Work to complete => A verbatim copy of all entries is the expected output.

Records supplied =>
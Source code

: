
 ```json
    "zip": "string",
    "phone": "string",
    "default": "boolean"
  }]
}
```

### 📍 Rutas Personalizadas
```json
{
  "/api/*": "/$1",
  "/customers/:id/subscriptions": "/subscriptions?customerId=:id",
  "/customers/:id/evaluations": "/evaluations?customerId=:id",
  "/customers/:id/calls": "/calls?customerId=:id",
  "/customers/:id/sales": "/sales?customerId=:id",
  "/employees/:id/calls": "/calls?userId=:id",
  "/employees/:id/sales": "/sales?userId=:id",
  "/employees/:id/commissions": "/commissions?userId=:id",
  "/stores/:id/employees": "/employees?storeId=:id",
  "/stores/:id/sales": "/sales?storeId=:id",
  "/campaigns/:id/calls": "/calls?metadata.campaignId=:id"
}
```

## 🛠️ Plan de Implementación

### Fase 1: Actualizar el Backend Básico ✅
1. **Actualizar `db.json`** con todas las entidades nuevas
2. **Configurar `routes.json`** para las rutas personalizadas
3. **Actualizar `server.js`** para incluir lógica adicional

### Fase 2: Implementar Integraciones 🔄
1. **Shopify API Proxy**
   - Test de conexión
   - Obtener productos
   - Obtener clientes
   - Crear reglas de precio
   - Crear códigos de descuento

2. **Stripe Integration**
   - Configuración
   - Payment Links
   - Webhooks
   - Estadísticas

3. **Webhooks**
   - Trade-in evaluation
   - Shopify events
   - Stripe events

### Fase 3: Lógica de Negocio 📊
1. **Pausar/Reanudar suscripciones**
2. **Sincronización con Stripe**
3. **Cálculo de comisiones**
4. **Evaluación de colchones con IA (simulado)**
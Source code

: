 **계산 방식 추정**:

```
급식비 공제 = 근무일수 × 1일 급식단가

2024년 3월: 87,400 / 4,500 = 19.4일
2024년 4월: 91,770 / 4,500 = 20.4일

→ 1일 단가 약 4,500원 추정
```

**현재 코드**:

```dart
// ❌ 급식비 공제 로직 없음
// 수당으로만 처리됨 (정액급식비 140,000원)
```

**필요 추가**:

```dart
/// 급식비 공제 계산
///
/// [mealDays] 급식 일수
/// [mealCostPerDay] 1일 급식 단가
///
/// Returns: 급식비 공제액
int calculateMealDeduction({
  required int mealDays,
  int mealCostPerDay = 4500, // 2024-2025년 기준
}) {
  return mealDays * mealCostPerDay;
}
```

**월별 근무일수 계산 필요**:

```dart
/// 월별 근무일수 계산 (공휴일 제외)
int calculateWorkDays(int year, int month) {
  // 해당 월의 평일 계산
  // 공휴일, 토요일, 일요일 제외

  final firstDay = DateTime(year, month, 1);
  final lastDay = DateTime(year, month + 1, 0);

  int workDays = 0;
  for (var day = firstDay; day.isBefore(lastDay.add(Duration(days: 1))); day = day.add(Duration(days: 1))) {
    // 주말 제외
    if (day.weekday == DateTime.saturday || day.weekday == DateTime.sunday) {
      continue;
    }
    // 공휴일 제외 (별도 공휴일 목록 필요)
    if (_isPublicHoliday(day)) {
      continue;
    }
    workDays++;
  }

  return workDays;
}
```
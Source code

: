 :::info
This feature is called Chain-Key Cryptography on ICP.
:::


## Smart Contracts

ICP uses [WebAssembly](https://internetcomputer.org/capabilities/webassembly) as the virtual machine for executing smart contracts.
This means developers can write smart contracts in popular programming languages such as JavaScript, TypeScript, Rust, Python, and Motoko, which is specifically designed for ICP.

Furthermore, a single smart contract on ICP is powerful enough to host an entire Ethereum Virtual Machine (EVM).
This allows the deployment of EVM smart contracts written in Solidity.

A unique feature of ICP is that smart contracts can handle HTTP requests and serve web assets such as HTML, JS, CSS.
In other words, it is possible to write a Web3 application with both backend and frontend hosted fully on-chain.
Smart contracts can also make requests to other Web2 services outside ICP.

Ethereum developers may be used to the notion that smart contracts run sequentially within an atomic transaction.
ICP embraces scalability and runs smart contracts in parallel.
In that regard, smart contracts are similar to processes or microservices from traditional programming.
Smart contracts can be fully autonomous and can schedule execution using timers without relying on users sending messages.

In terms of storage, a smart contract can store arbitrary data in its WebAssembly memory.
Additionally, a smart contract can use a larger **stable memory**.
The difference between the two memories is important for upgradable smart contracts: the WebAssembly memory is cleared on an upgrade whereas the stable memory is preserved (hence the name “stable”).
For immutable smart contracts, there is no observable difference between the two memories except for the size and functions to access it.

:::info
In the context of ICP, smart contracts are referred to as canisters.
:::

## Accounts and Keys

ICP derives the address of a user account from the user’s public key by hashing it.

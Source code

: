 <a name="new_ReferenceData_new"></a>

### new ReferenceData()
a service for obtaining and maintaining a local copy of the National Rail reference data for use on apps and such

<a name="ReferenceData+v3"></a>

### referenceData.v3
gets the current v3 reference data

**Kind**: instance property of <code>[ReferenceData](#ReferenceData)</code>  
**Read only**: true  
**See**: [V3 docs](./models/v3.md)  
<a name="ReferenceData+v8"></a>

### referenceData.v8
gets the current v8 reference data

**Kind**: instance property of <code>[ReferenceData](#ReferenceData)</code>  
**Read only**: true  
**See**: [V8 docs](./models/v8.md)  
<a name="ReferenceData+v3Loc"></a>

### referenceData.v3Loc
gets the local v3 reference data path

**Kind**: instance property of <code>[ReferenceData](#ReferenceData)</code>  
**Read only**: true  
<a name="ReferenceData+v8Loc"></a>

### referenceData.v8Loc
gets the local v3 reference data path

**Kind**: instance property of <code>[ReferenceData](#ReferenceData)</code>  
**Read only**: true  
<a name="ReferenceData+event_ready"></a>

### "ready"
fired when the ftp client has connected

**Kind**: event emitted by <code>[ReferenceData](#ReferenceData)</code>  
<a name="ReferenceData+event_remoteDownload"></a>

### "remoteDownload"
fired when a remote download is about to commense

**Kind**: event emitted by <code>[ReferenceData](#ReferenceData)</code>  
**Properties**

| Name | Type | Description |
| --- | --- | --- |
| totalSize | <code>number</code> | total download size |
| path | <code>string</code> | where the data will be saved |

Answer section =>
Source code

:
 ```json
    "zip": "string",
    "phone": "string",
    "default": "boolean"
  }]
}
```

### 📍 Rutas Personalizadas
```json
{
  "/api/*": "/$1",
  "/customers/:id/subscriptions": "/subscriptions?customerId=:id",
  "/customers/:id/evaluations": "/evaluations?customerId=:id",
  "/customers/:id/calls": "/calls?customerId=:id",
  "/customers/:id/sales": "/sales?customerId=:id",
  "/employees/:id/calls": "/calls?userId=:id",
  "/employees/:id/sales": "/sales?userId=:id",
  "/employees/:id/commissions": "/commissions?userId=:id",
  "/stores/:id/employees": "/employees?storeId=:id",
  "/stores/:id/sales": "/sales?storeId=:id",
  "/campaigns/:id/calls": "/calls?metadata.campaignId=:id"
}
```

## 🛠️ Plan de Implementación

### Fase 1: Actualizar el Backend Básico ✅
1. **Actualizar `db.json`** con todas las entidades nuevas
2. **Configurar `routes.json`** para las rutas personalizadas
3. **Actualizar `server.js`** para incluir lógica adicional

### Fase 2: Implementar Integraciones 🔄
1. **Shopify API Proxy**
   - Test de conexión
   - Obtener productos
   - Obtener clientes
   - Crear reglas de precio
   - Crear códigos de descuento

2. **Stripe Integration**
   - Configuración
   - Payment Links
   - Webhooks
   - Estadísticas

3. **Webhooks**
   - Trade-in evaluation
   - Shopify events
   - Stripe events

### Fase 3: Lógica de Negocio 📊
1. **Pausar/Reanudar suscripciones**
2. **Sincronización con Stripe**
3. **Cálculo de comisiones**
4. **Evaluación de colchones con IA (simulado)**
Source code

: **계산 방식 추정**:

```
급식비 공제 = 근무일수 × 1일 급식단가

2024년 3월: 87,400 / 4,500 = 19.4일
2024년 4월: 91,770 / 4,500 = 20.4일

→ 1일 단가 약 4,500원 추정
```

**현재 코드**:

```dart
// ❌ 급식비 공제 로직 없음
// 수당으로만 처리됨 (정액급식비 140,000원)
```

**필요 추가**:

```dart
/// 급식비 공제 계산
///
/// [mealDays] 급식 일수
/// [mealCostPerDay] 1일 급식 단가
///
/// Returns: 급식비 공제액
int calculateMealDeduction({
  required int mealDays,
  int mealCostPerDay = 4500, // 2024-2025년 기준
}) {
  return mealDays * mealCostPerDay;
}
```

**월별 근무일수 계산 필요**:

```dart
/// 월별 근무일수 계산 (공휴일 제외)
int calculateWorkDays(int year, int month) {
  // 해당 월의 평일 계산
  // 공휴일, 토요일, 일요일 제외

  final firstDay = DateTime(year, month, 1);
  final lastDay = DateTime(year, month + 1, 0);

  int workDays = 0;
  for (var day = firstDay; day.isBefore(lastDay.add(Duration(days: 1))); day = day.add(Duration(days: 1))) {
    // 주말 제외
    if (day.weekday == DateTime.saturday || day.weekday == DateTime.sunday) {
      continue;
    }
    // 공휴일 제외 (별도 공휴일 목록 필요)
    if (_isPublicHoliday(day)) {
      continue;
    }
    workDays++;
  }

  return workDays;
}
```
Source code

: :::info
This feature is called Chain-Key Cryptography on ICP.
:::


## Smart Contracts

ICP uses [WebAssembly](https://internetcomputer.org/capabilities/webassembly) as the virtual machine for executing smart contracts.
This means developers can write smart contracts in popular programming languages such as JavaScript, TypeScript, Rust, Python, and Motoko, which is specifically designed for ICP.

Furthermore, a single smart contract on ICP is powerful enough to host an entire Ethereum Virtual Machine (EVM).
This allows the deployment of EVM smart contracts written in Solidity.

A unique feature of ICP is that smart contracts can handle HTTP requests and serve web assets such as HTML, JS, CSS.
In other words, it is possible to write a Web3 application with both backend and frontend hosted fully on-chain.
Smart contracts can also make requests to other Web2 services outside ICP.

Ethereum developers may be used to the notion that smart contracts run sequentially within an atomic transaction.
ICP embraces scalability and runs smart contracts in parallel.
In that regard, smart contracts are similar to processes or microservices from traditional programming.
Smart contracts can be fully autonomous and can schedule execution using timers without relying on users sending messages.

In terms of storage, a smart contract can store arbitrary data in its WebAssembly memory.
Additionally, a smart contract can use a larger **stable memory**.
The difference between the two memories is important for upgradable smart contracts: the WebAssembly memory is cleared on an upgrade whereas the stable memory is preserved (hence the name “stable”).
For immutable smart contracts, there is no observable difference between the two memories except for the size and functions to access it.

:::info
In the context of ICP, smart contracts are referred to as canisters.
:::

## Accounts and Keys

ICP derives the address of a user account from the user’s public key by hashing it.

Source code

: <a name="new_ReferenceData_new"></a>

### new ReferenceData()
a service for obtaining and maintaining a local copy of the National Rail reference data for use on apps and such

<a name="ReferenceData+v3"></a>

### referenceData.v3
gets the current v3 reference data

**Kind**: instance property of <code>[ReferenceData](#ReferenceData)</code>  
**Read only**: true  
**See**: [V3 docs](./models/v3.md)  
<a name="ReferenceData+v8"></a>

### referenceData.v8
gets the current v8 reference data

**Kind**: instance property of <code>[ReferenceData](#ReferenceData)</code>  
**Read only**: true  
**See**: [V8 docs](./models/v8.md)  
<a name="ReferenceData+v3Loc"></a>

### referenceData.v3Loc
gets the local v3 reference data path

**Kind**: instance property of <code>[ReferenceData](#ReferenceData)</code>  
**Read only**: true  
<a name="ReferenceData+v8Loc"></a>

### referenceData.v8Loc
gets the local v3 reference data path

**Kind**: instance property of <code>[ReferenceData](#ReferenceData)</code>  
**Read only**: true  
<a name="ReferenceData+event_ready"></a>

### "ready"
fired when the ftp client has connected

**Kind**: event emitted by <code>[ReferenceData](#ReferenceData)</code>  
<a name="ReferenceData+event_remoteDownload"></a>

### "remoteDownload"
fired when a remote download is about to commense

**Kind**: event emitted by <code>[ReferenceData](#ReferenceData)</code>  
**Properties**

| Name | Type | Description |
| --- | --- | --- |
| totalSize | <code>number</code> | total download size |
| path | <code>string</code> | where the data will be saved |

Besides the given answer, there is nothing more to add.